- Task statement
Where does the string "Epub" occur in the entries below? Copy every line where it does.

- Records to process
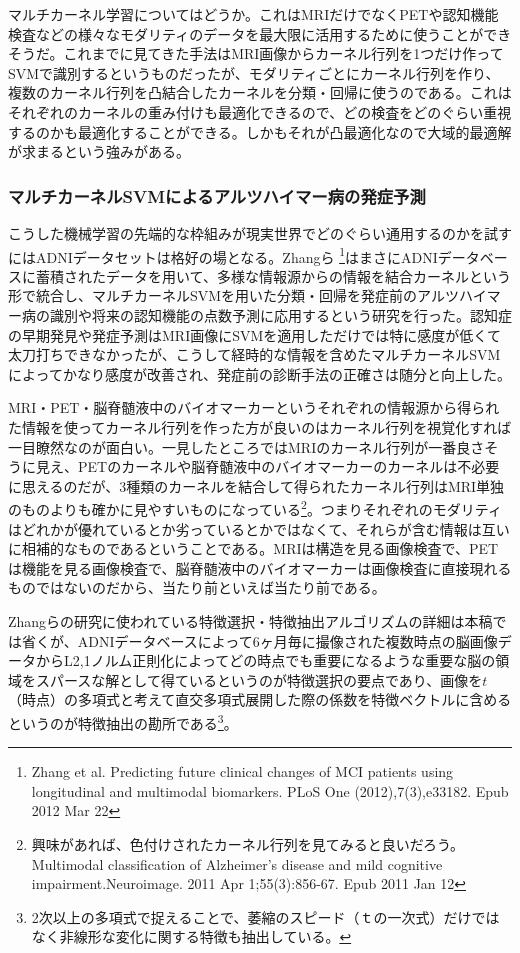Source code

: マルチカーネル学習についてはどうか。これはMRIだけでなくPETや認知機能検査などの様々なモダリティのデータを最大限に活用するために使うことができそうだ。これまでに見てきた手法はMRI画像からカーネル行列を1つだけ作ってSVMで識別するというものだったが、モダリティごとにカーネル行列を作り、複数のカーネル行列を凸結合したカーネルを分類・回帰に使うのである。これはそれぞれのカーネルの重み付けも最適化できるので、どの検査をどのぐらい重視するのかも最適化することができる。しかもそれが凸最適化なので大域的最適解が求まるという強みがある。
\subsubsection{マルチカーネルSVMによるアルツハイマー病の発症予測}
こうした機械学習の先端的な枠組みが現実世界でどのぐらい通用するのかを試すにはADNIデータセットは格好の場となる。Zhangら
\footnote{Zhang et al. Predicting future clinical changes of MCI patients using longitudinal and multimodal biomarkers. PLoS One (2012),7(3),e33182. Epub 2012 Mar 22}はまさにADNIデータベースに蓄積されたデータを用いて、多様な情報源からの情報を結合カーネルという形で統合し、マルチカーネルSVMを用いた分類・回帰を発症前のアルツハイマー病の識別や将来の認知機能の点数予測に応用するという研究を行った。認知症の早期発見や発症予測はMRI画像にSVMを適用しただけでは特に感度が低くて太刀打ちできなかったが、こうして経時的な情報を含めたマルチカーネルSVMによってかなり感度が改善され、発症前の診断手法の正確さは随分と向上した。

MRI・PET・脳脊髄液中のバイオマーカーというそれぞれの情報源から得られた情報を使ってカーネル行列を作った方が良いのはカーネル行列を視覚化すれば一目瞭然なのが面白い。一見したところではMRIのカーネル行列が一番良さそうに見え、PETのカーネルや脳脊髄液中のバイオマーカーのカーネルは不必要に思えるのだが、3種類のカーネルを結合して得られたカーネル行列はMRI単独のものよりも確かに見やすいものになっている\footnote{興味があれば、色付けされたカーネル行列を見てみると良いだろう。Multimodal classification of Alzheimer's disease and mild cognitive impairment.Neuroimage. 2011 Apr 1;55(3):856-67. Epub 2011 Jan 12}。つまりそれぞれのモダリティはどれかが優れているとか劣っているとかではなくて、それらが含む情報は互いに相補的なものであるということである。MRIは構造を見る画像検査で、PETは機能を見る画像検査で、脳脊髄液中のバイオマーカーは画像検査に直接現れるものではないのだから、当たり前といえば当たり前である。

Zhangらの研究に使われている特徴選択・特徴抽出アルゴリズムの詳細は本稿では省くが、ADNIデータベースによって6ヶ月毎に撮像された複数時点の脳画像データからL2,1ノルム正則化によってどの時点でも重要になるような重要な脳の領域をスパースな解として得ているというのが特徴選択の要点であり、画像を$t$（時点）の多項式と考えて直交多項式展開した際の係数を特徴ベクトルに含めるというのが特徴抽出の勘所である\footnote{2次以上の多項式で捉えることで、萎縮のスピード（ｔの一次式）だけではなく非線形な変化に関する特徴も抽出している。}。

- Result below
\footnote{Zhang et al. Predicting future clinical changes of MCI patients using longitudinal and multimodal biomarkers. PLoS One (2012),7(3),e33182. Epub 2012 Mar 22}はまさにADNIデータベースに蓄積されたデータを用いて、多様な情報源からの情報を結合カーネルという形で統合し、マルチカーネルSVMを用いた分類・回帰を発症前のアルツハイマー病の識別や将来の認知機能の点数予測に応用するという研究を行った。認知症の早期発見や発症予測はMRI画像にSVMを適用しただけでは特に感度が低くて太刀打ちできなかったが、こうして経時的な情報を含めたマルチカーネルSVMによってかなり感度が改善され、発症前の診断手法の正確さは随分と向上した。
MRI・PET・脳脊髄液中のバイオマーカーというそれぞれの情報源から得られた情報を使ってカーネル行列を作った方が良いのはカーネル行列を視覚化すれば一目瞭然なのが面白い。一見したところではMRIのカーネル行列が一番良さそうに見え、PETのカーネルや脳脊髄液中のバイオマーカーのカーネルは不必要に思えるのだが、3種類のカーネルを結合して得られたカーネル行列はMRI単独のものよりも確かに見やすいものになっている\footnote{興味があれば、色付けされたカーネル行列を見てみると良いだろう。Multimodal classification of Alzheimer's disease and mild cognitive impairment.Neuroimage. 2011 Apr 1;55(3):856-67. Epub 2011 Jan 12}。つまりそれぞれのモダリティはどれかが優れているとか劣っているとかではなくて、それらが含む情報は互いに相補的なものであるということである。MRIは構造を見る画像検査で、PETは機能を見る画像検査で、脳脊髄液中のバイオマーカーは画像検査に直接現れるものではないのだから、当たり前といえば当たり前である。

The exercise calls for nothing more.